» SOURCE MATERIAL
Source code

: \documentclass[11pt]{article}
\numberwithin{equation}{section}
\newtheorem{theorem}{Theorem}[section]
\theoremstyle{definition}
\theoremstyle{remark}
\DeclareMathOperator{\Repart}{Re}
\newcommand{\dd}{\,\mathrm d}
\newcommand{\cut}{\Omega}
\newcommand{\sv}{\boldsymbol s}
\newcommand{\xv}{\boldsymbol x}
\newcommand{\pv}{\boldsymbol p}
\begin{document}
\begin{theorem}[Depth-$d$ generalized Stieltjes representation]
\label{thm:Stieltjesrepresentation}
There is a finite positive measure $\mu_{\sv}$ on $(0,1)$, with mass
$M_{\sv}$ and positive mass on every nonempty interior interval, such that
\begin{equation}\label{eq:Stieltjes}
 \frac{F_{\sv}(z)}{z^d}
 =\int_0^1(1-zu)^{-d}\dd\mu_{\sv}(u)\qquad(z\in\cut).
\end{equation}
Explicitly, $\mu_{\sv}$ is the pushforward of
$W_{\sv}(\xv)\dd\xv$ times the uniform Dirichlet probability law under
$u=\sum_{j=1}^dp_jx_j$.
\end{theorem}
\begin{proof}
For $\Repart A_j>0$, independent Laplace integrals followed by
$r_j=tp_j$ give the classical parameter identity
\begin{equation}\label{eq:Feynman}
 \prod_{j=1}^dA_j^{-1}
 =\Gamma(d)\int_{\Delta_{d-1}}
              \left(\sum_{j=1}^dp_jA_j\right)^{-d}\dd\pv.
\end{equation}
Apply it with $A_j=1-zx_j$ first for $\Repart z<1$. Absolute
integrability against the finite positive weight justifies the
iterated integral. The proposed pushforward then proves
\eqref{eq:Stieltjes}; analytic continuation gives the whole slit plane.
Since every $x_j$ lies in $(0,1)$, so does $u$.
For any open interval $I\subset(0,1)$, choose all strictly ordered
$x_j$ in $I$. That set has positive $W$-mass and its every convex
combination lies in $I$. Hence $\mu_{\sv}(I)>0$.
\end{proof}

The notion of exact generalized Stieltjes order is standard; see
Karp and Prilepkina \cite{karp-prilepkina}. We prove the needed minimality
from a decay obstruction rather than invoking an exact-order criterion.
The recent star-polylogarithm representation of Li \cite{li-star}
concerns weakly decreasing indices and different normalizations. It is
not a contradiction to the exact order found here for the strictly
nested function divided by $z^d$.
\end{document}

» EXERCISE
Please reproduce, exactly as they appear above, the lines from the line containing "whole slit plane." up to and including the line containing "The notion of".

» EXERCISE OUTPUT
\eqref{eq:Stieltjes}; analytic continuation gives the whole slit plane.
Since every $x_j$ lies in $(0,1)$, so does $u$.
For any open interval $I\subset(0,1)$, choose all strictly ordered
$x_j$ in $I$. That set has positive $W$-mass and its every convex
combination lies in $I$. Hence $\mu_{\sv}(I)>0$.
\end{proof}

The notion of exact generalized Stieltjes order is standard; see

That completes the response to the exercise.